- _Data for review_:

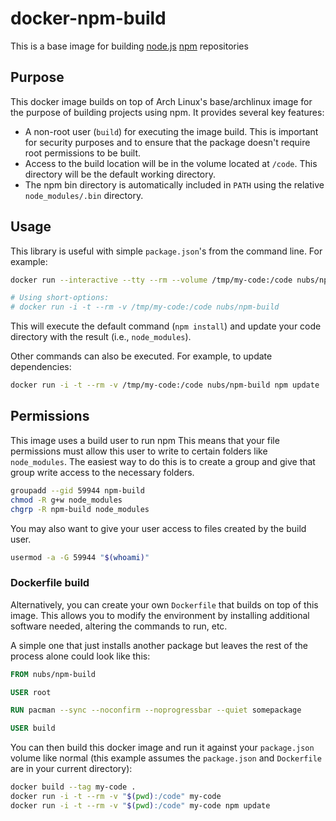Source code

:# docker-npm-build
This is a base image for building [node.js][node.js] [npm][npm] repositories

## Purpose
This docker image builds on top of Arch Linux's base/archlinux image for the
purpose of building projects using npm.  It provides several key features:

* A non-root user (`build`) for executing the image build.  This is important
  for security purposes and to ensure that the package doesn't require root
  permissions to be built.
* Access to the build location will be in the volume located at `/code`.  This
  directory will be the default working directory.
* The npm bin directory is automatically included in `PATH` using the relative
  `node_modules/.bin` directory.

## Usage
This library is useful with simple `package.json`'s from the command line.
For example:

```bash
docker run --interactive --tty --rm --volume /tmp/my-code:/code nubs/npm-build

# Using short-options:
# docker run -i -t --rm -v /tmp/my-code:/code nubs/npm-build
```

This will execute the default command (`npm install`) and update your code
directory with the result (i.e., `node_modules`).

Other commands can also be executed.  For example, to update dependencies:

```bash
docker run -i -t --rm -v /tmp/my-code:/code nubs/npm-build npm update
```

## Permissions
This image uses a build user to run npm  This means that your file permissions
must allow this user to write to certain folders like `node_modules`.  The
easiest way to do this is to create a group and give that group write access to
the necessary folders.

```bash
groupadd --gid 59944 npm-build
chmod -R g+w node_modules
chgrp -R npm-build node_modules
```

You may also want to give your user access to files created by the build user.

```bash
usermod -a -G 59944 "$(whoami)"
```

### Dockerfile build
Alternatively, you can create your own `Dockerfile` that builds on top of this
image.  This allows you to modify the environment by installing additional
software needed, altering the commands to run, etc.

A simple one that just installs another package but leaves the rest of the
process alone could look like this:

```dockerfile
FROM nubs/npm-build

USER root

RUN pacman --sync --noconfirm --noprogressbar --quiet somepackage

USER build
```

You can then build this docker image and run it against your `package.json`
volume like normal (this example assumes the `package.json` and `Dockerfile` are
in your current directory):

```bash
docker build --tag my-code .
docker run -i -t --rm -v "$(pwd):/code" my-code
docker run -i -t --rm -v "$(pwd):/code" my-code npm update
```

[node.js]: http://nodejs.org/
[npm]: https://www.npmjs.org/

- _Task to carry out_: Images stay out; the entries above are to be printed exactly.

- _Expected output_:
Source code

:# docker-npm-build
This is a base image for building [node.js][node.js] [npm][npm] repositories

## Purpose
This docker image builds on top of Arch Linux's base/archlinux image for the
purpose of building projects using npm.  It provides several key features:

* A non-root user (`build`) for executing the image build.  This is important
  for security purposes and to ensure that the package doesn't require root
  permissions to be built.
* Access to the build location will be in the volume located at `/code`.  This
  directory will be the default working directory.
* The npm bin directory is automatically included in `PATH` using the relative
  `node_modules/.bin` directory.

## Usage
This library is useful with simple `package.json`'s from the command line.
For example:

```bash
docker run --interactive --tty --rm --volume /tmp/my-code:/code nubs/npm-build

# Using short-options:
# docker run -i -t --rm -v /tmp/my-code:/code nubs/npm-build
```

This will execute the default command (`npm install`) and update your code
directory with the result (i.e., `node_modules`).

Other commands can also be executed.  For example, to update dependencies:

```bash
docker run -i -t --rm -v /tmp/my-code:/code nubs/npm-build npm update
```

## Permissions
This image uses a build user to run npm  This means that your file permissions
must allow this user to write to certain folders like `node_modules`.  The
easiest way to do this is to create a group and give that group write access to
the necessary folders.

```bash
groupadd --gid 59944 npm-build
chmod -R g+w node_modules
chgrp -R npm-build node_modules
```

You may also want to give your user access to files created by the build user.

```bash
usermod -a -G 59944 "$(whoami)"
```

### Dockerfile build
Alternatively, you can create your own `Dockerfile` that builds on top of this
image.  This allows you to modify the environment by installing additional
software needed, altering the commands to run, etc.

A simple one that just installs another package but leaves the rest of the
process alone could look like this:

```dockerfile
FROM nubs/npm-build

USER root

RUN pacman --sync --noconfirm --noprogressbar --quiet somepackage

USER build
```

You can then build this docker image and run it against your `package.json`
volume like normal (this example assumes the `package.json` and `Dockerfile` are
in your current directory):

```bash
docker build --tag my-code .
docker run -i -t --rm -v "$(pwd):/code" my-code
docker run -i -t --rm -v "$(pwd):/code" my-code npm update
```

[node.js]: http://nodejs.org/
[npm]: https://www.npmjs.org/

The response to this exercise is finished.